-- WORK REQUEST --
Please take the records that follow and repeat exactly the lines starting with the line with "2009年开工建设的港珠澳大" and going on through the line with "### 澳门段工业伤亡，由谁负责？".

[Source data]
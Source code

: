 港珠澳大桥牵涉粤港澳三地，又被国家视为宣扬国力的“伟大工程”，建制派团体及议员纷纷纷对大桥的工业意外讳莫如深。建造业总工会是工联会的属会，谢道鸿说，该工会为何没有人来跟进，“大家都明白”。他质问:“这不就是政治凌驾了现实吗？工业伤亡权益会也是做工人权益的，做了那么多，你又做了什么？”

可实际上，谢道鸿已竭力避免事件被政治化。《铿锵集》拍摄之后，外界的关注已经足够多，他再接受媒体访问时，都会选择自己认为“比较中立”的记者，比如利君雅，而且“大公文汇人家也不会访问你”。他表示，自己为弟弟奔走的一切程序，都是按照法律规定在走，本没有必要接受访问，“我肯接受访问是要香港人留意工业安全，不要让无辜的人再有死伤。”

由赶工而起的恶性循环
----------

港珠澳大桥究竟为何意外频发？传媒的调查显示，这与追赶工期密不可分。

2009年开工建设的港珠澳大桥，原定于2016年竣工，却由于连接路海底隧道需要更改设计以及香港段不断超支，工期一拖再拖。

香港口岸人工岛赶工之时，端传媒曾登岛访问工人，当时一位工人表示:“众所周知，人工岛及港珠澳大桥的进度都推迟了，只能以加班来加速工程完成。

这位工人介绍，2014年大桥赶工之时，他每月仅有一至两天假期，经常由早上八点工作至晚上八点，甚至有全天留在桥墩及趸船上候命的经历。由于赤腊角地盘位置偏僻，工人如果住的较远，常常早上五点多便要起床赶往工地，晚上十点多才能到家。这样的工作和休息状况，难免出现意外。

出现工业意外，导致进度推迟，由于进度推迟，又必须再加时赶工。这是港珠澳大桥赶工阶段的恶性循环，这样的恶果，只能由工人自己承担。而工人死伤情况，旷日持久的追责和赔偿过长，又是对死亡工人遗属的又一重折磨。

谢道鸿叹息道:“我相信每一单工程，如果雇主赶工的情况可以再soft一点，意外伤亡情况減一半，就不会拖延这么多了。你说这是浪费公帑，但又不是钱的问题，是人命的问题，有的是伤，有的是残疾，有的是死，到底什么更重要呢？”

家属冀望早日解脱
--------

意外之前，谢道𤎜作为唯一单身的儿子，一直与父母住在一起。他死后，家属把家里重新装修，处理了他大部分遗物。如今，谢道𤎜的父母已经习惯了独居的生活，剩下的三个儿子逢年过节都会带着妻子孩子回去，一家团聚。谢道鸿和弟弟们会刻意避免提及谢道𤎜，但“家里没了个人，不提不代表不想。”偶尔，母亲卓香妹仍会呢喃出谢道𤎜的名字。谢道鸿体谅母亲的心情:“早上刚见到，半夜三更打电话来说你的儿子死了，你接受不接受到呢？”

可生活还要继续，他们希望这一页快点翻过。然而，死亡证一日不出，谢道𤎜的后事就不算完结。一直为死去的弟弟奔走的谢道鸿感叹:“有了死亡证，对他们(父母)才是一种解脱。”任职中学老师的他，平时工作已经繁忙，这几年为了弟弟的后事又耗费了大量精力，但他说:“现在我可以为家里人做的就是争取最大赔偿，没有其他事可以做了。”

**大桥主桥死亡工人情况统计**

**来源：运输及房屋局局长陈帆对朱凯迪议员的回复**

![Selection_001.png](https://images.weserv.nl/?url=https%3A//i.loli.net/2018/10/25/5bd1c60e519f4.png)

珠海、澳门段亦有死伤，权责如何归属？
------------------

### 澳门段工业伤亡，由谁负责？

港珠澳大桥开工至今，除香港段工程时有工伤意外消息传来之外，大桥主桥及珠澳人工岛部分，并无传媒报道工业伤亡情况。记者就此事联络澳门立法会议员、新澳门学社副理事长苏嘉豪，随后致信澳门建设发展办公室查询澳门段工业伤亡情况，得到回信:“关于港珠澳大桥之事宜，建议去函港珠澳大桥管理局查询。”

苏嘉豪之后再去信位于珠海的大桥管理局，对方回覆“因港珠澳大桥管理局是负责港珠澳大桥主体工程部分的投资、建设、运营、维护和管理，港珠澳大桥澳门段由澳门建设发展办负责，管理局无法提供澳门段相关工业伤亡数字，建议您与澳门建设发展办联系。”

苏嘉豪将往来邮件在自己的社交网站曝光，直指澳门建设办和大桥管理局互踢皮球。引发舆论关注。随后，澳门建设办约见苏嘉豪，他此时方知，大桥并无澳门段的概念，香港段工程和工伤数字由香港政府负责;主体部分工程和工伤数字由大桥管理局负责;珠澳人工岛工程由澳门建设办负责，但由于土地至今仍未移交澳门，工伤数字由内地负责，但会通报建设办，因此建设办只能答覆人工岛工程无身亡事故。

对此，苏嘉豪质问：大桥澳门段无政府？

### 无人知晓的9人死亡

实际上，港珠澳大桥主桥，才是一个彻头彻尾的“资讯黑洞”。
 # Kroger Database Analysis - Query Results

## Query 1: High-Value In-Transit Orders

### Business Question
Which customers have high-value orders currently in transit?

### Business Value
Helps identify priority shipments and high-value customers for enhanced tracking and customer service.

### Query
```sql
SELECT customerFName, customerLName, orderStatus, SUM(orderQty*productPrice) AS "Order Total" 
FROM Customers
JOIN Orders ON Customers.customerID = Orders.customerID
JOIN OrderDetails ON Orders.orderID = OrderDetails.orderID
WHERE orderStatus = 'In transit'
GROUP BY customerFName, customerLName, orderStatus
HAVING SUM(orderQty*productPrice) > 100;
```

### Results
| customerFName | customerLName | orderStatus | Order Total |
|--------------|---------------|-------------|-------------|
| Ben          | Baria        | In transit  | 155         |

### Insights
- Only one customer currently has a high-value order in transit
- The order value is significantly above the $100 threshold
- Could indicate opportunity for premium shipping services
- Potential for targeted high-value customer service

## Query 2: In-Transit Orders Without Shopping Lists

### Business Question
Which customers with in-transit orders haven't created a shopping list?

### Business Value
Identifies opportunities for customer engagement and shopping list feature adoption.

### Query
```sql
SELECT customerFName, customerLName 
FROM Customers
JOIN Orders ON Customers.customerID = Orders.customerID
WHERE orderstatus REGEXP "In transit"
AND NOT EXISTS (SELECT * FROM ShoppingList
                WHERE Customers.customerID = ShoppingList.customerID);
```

-- TASK SOLUTION --
2009年开工建设的港珠澳大桥，原定于2016年竣工，却由于连接路海底隧道需要更改设计以及香港段不断超支，工期一拖再拖。

香港口岸人工岛赶工之时，端传媒曾登岛访问工人，当时一位工人表示:“众所周知，人工岛及港珠澳大桥的进度都推迟了，只能以加班来加速工程完成。

这位工人介绍，2014年大桥赶工之时，他每月仅有一至两天假期，经常由早上八点工作至晚上八点，甚至有全天留在桥墩及趸船上候命的经历。由于赤腊角地盘位置偏僻，工人如果住的较远，常常早上五点多便要起床赶往工地，晚上十点多才能到家。这样的工作和休息状况，难免出现意外。

出现工业意外，导致进度推迟，由于进度推迟，又必须再加时赶工。这是港珠澳大桥赶工阶段的恶性循环，这样的恶果，只能由工人自己承担。而工人死伤情况，旷日持久的追责和赔偿过长，又是对死亡工人遗属的又一重折磨。

谢道鸿叹息道:“我相信每一单工程，如果雇主赶工的情况可以再soft一点，意外伤亡情况減一半，就不会拖延这么多了。你说这是浪费公帑，但又不是钱的问题，是人命的问题，有的是伤，有的是残疾，有的是死，到底什么更重要呢？”

家属冀望早日解脱
--------

意外之前，谢道𤎜作为唯一单身的儿子，一直与父母住在一起。他死后，家属把家里重新装修，处理了他大部分遗物。如今，谢道𤎜的父母已经习惯了独居的生活，剩下的三个儿子逢年过节都会带着妻子孩子回去，一家团聚。谢道鸿和弟弟们会刻意避免提及谢道𤎜，但“家里没了个人，不提不代表不想。”偶尔，母亲卓香妹仍会呢喃出谢道𤎜的名字。谢道鸿体谅母亲的心情:“早上刚见到，半夜三更打电话来说你的儿子死了，你接受不接受到呢？”

可生活还要继续，他们希望这一页快点翻过。然而，死亡证一日不出，谢道𤎜的后事就不算完结。一直为死去的弟弟奔走的谢道鸿感叹:“有了死亡证，对他们(父母)才是一种解脱。”任职中学老师的他，平时工作已经繁忙，这几年为了弟弟的后事又耗费了大量精力，但他说:“现在我可以为家里人做的就是争取最大赔偿，没有其他事可以做了。”

**大桥主桥死亡工人情况统计**

**来源：运输及房屋局局长陈帆对朱凯迪议员的回复**

![Selection_001.png](https://images.weserv.nl/?url=https%3A//i.loli.net/2018/10/25/5bd1c60e519f4.png)

珠海、澳门段亦有死伤，权责如何归属？
------------------

### 澳门段工业伤亡，由谁负责？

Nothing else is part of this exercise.